If Hun Sen expected Mu Sochua to roll over, he was wrong. Mu Sochua promptly sued him for defamation in a Phnom Penh municipal court, demanding 500 Cambodian rials, or roughly 12 cents in damages along with an apology. Instead of apologizing, Hun Sen, who likes to go by the rather ungainly honorific “Samdach Akkak Moha Sena Padey Dekjo” promptly countersued.
Not surprisingly Mu Sochua's case was thrown out of court, while Hun Sen's stuck. Repeating his earlier slurs, Hun Sen went on to challenge Mu Sochua to take her case to international courts if she wanted, and to see how far that was likely to get her. Mu Sochua's parliamentary immunity was stripped away. An appeals court confirmed a lower court's verdict against her for libel, and the case is now headed for the Cambodia's Supreme Court, which Mu Sochua also expects to rule in favor of the “Samdach.” The penalty for losing the suit is a fine of roughly $4,100, but Mu Sochua refuses to pay it, and insists that she will go to jail for six months instead.
It may all seem like much ado about not very much, but Mu Sochua insists that there is a lot more at stake. Hun Sen, who was propelled into his current position after Vietnam ousted Pol Pot and the Khmer Rouge in 1979, has held onto power ever since by making sure that his party hand picks Cambodia's 13,000 village chiefs.
“This nation has to be built on the rule of law and not just one man,” says Mu Sochua. “These people are afraid of democracy. The way they maintain control is by not allowing the people to elect their village chiefs. The Cambodian people live in fear of the village chiefs. At the same time the country has opened itself up to a market economy, which brings in a lot of money that is not managed well, which is why there is so much corruption.”
Hun Sen, who at 57 shows no signs of planning an early retirement, has plenty of reason for wanting to take on Mu Sochua's party. In November 2009, he had Sam Rainsy, who leads the opposition, stripped of parliamentary immunity for the second time that year because Sam Rainsy had removed several posts marking the border with Vietnam. Rainsy contends that the Vietnamese, who were responsible for Hun Sen's rise to power in Cambodia, have been engaged in a land grab for themselves based on questionable treaty arrangements.
Mu Sochua insists that her spat focuses on Hun Sen's vulgar use of language and the corruption of Cambodia's legal system. “What is at stake,” she said, “is democracy. The space for democracy is narrowed by the power of the ruling party, and mainly by the power of Hun Sen, who has his hands in every institution, including the parliament and the courts. He didn't just insult me as a woman. He insulted the parliament as an institution. I am actually taking the justice system itself to court.”
The story gets a bit more complicated since Mu Sochua received a 2005 leadership award from the Vital Voices Global Partnership, a Washington, D.C.-based foundation.
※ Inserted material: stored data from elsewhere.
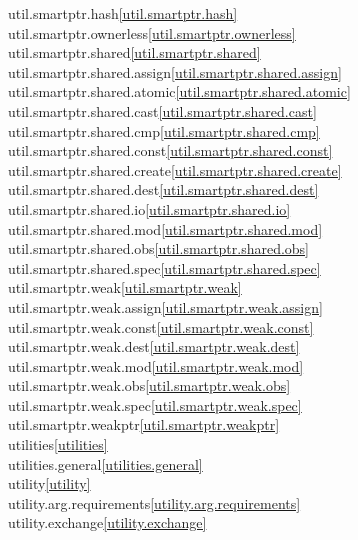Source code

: \begin{multicols}{2}
util.smartptr.hash\quad\ref{util.smartptr.hash}\\
util.smartptr.ownerless\quad\ref{util.smartptr.ownerless}\\
util.smartptr.shared\quad\ref{util.smartptr.shared}\\
util.smartptr.shared.assign\quad\ref{util.smartptr.shared.assign}\\
util.smartptr.shared.atomic\quad\ref{util.smartptr.shared.atomic}\\
util.smartptr.shared.cast\quad\ref{util.smartptr.shared.cast}\\
util.smartptr.shared.cmp\quad\ref{util.smartptr.shared.cmp}\\
util.smartptr.shared.const\quad\ref{util.smartptr.shared.const}\\
util.smartptr.shared.create\quad\ref{util.smartptr.shared.create}\\
util.smartptr.shared.dest\quad\ref{util.smartptr.shared.dest}\\
util.smartptr.shared.io\quad\ref{util.smartptr.shared.io}\\
util.smartptr.shared.mod\quad\ref{util.smartptr.shared.mod}\\
util.smartptr.shared.obs\quad\ref{util.smartptr.shared.obs}\\
util.smartptr.shared.spec\quad\ref{util.smartptr.shared.spec}\\
util.smartptr.weak\quad\ref{util.smartptr.weak}\\
util.smartptr.weak.assign\quad\ref{util.smartptr.weak.assign}\\
util.smartptr.weak.const\quad\ref{util.smartptr.weak.const}\\
util.smartptr.weak.dest\quad\ref{util.smartptr.weak.dest}\\
util.smartptr.weak.mod\quad\ref{util.smartptr.weak.mod}\\
util.smartptr.weak.obs\quad\ref{util.smartptr.weak.obs}\\
util.smartptr.weak.spec\quad\ref{util.smartptr.weak.spec}\\
util.smartptr.weakptr\quad\ref{util.smartptr.weakptr}\\
utilities\quad\ref{utilities}\\
utilities.general\quad\ref{utilities.general}\\
utility\quad\ref{utility}\\
utility.arg.requirements\quad\ref{utility.arg.requirements}\\
utility.exchange\quad\ref{utility.exchange}\\

\end{multicols}
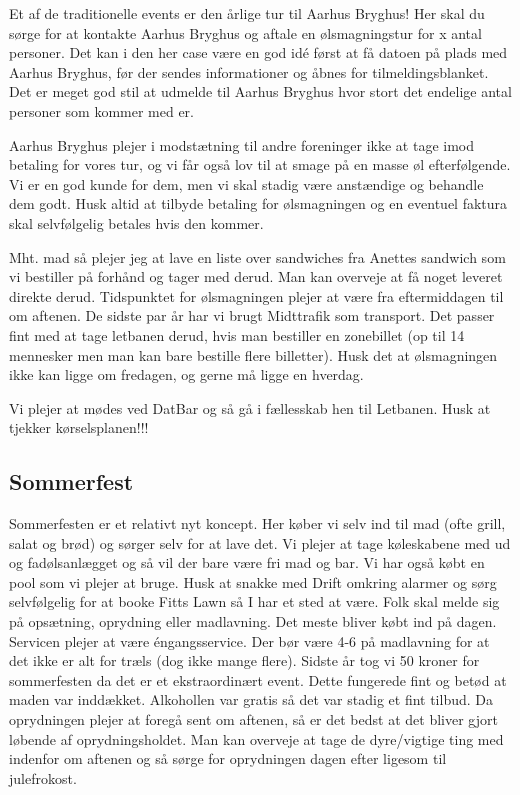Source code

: Et af de traditionelle events er den årlige tur til Aarhus Bryghus!
Her skal du sørge for at kontakte Aarhus Bryghus og aftale en
ølsmagningstur for x antal personer. Det kan i den her case være en
god idé først at få datoen på plads med Aarhus Bryghus, før der sendes
informationer og åbnes for tilmeldingsblanket. Det er meget god stil at udmelde til Aarhus Bryghus hvor stort det endelige antal personer som kommer med er.

Aarhus Bryghus plejer i modstætning til andre foreninger ikke at tage imod betaling for vores tur, og vi får også lov til at smage på en masse øl efterfølgende. Vi er en god kunde for dem, men vi skal stadig være anstændige og behandle dem godt. Husk altid at tilbyde betaling for ølsmagningen og en eventuel faktura skal selvfølgelig betales hvis den kommer.

Mht. mad så plejer jeg at lave en liste over sandwiches fra Anettes sandwich som vi bestiller på forhånd og tager med derud. Man kan overveje at få noget leveret direkte derud. Tidspunktet for ølsmagningen plejer at være fra eftermiddagen til om aftenen. De sidste par år har vi brugt Midttrafik som transport. Det passer fint med at tage letbanen derud, hvis man bestiller en zonebillet (op til 14 mennesker men man kan bare bestille flere billetter). Husk det at ølsmagningen ikke kan ligge om fredagen, og gerne må ligge en hverdag.

Vi plejer at mødes ved DatBar og så gå i fællesskab hen til Letbanen. Husk at tjekker kørselsplanen!!!

\subsection*{Sommerfest}
Sommerfesten er et relativt nyt koncept. Her køber vi selv ind til mad (ofte grill, salat og brød) og sørger selv for at lave det. Vi plejer at tage køleskabene med ud og fadølsanlægget og så vil der bare være fri mad og bar. Vi har også købt en pool som vi plejer at bruge. Husk at snakke med Drift omkring alarmer og sørg selvfølgelig for at booke Fitts Lawn så I har et sted at være. Folk skal melde sig på opsætning, oprydning eller madlavning. Det meste bliver købt ind på dagen. Servicen plejer at være éngangsservice. Der bør være 4-6 på madlavning for at det ikke er alt for træls (dog ikke mange flere). Sidste år tog vi 50 kroner for sommerfesten da det er et ekstraordinært event. Dette fungerede fint og betød at maden var inddækket. Alkohollen var gratis så det var stadig et fint tilbud. Da oprydningen plejer at foregå sent om aftenen, så er det bedst at det bliver gjort løbende af oprydningsholdet. Man kan overveje at tage de dyre/vigtige ting med indenfor om aftenen og så sørge for oprydningen dagen efter ligesom til julefrokost.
“This is also a challenge for the international community,” Mu Sochua says. “They invest $1 billion a year in Cambodia, but they never fulfilled their responsibilities by making it a condition that the government fulfills its obligations towards human rights.” Hillary Clinton delivered a brief address via satellite at the end of the Geneva meeting, but it was not clear what her take as Secretary of State would be on Mu Sochua's case.
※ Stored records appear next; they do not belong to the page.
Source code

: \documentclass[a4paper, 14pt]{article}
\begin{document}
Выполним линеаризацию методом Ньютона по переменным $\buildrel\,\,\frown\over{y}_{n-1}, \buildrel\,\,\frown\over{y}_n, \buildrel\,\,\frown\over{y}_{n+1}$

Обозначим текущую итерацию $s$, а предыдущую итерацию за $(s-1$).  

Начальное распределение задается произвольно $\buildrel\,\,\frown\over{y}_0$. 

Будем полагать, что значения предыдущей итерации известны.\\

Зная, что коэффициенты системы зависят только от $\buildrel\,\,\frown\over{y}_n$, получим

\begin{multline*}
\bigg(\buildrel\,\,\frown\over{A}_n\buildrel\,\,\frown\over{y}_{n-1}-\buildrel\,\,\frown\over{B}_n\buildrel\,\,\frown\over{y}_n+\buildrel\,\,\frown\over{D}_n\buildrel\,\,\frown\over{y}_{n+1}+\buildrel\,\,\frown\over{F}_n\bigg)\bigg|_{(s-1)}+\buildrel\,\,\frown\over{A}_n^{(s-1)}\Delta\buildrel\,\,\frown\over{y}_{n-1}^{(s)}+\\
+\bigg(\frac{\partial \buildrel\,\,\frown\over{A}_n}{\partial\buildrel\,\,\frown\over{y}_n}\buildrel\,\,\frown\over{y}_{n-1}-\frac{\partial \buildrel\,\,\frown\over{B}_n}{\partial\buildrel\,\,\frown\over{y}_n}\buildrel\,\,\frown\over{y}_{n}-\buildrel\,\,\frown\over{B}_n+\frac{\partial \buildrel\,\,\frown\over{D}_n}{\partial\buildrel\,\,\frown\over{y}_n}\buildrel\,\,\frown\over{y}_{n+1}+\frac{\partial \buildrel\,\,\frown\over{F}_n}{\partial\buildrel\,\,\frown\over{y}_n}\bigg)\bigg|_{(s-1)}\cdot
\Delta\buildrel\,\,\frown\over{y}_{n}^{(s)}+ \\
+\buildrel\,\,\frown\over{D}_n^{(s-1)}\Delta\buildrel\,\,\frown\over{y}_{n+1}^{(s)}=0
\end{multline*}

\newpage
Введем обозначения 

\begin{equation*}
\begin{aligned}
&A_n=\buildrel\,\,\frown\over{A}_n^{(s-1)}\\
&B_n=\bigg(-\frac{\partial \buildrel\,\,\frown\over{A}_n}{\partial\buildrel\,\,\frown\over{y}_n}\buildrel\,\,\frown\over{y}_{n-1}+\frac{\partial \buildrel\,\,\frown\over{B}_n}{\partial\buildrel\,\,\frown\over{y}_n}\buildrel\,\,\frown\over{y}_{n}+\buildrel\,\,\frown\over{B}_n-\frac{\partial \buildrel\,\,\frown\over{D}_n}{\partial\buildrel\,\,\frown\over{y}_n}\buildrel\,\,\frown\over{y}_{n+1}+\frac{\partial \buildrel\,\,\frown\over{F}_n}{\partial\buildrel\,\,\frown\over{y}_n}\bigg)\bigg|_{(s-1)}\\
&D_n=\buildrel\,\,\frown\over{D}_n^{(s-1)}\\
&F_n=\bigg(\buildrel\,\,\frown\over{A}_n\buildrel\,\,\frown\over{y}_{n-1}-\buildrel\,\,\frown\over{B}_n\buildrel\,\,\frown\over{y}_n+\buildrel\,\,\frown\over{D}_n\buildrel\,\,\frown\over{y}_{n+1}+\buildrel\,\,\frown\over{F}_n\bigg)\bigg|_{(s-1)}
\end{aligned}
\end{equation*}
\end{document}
Even more potentially troublesome for Hun Sen is the fact that Mu Sochua, who earned a Bachelor of Arts in psychology at San Francisco State University and a masters in Social Work at the University of California, Berkely, is married to an American who runs a major project on decentralization for the United Nations in Cambodia. “My husband is completely separate from my political life,” she explains. Her three children now live abroad, but both her husband and children are emotionally supportive. “I told my family that I am going to jail. Please don't talk me out of it. It has come to that point, Mom is going to jail,” she says. “It gives me peace in heart.” Whether it gives Hun Sen or his supporters peace of mind is another matter.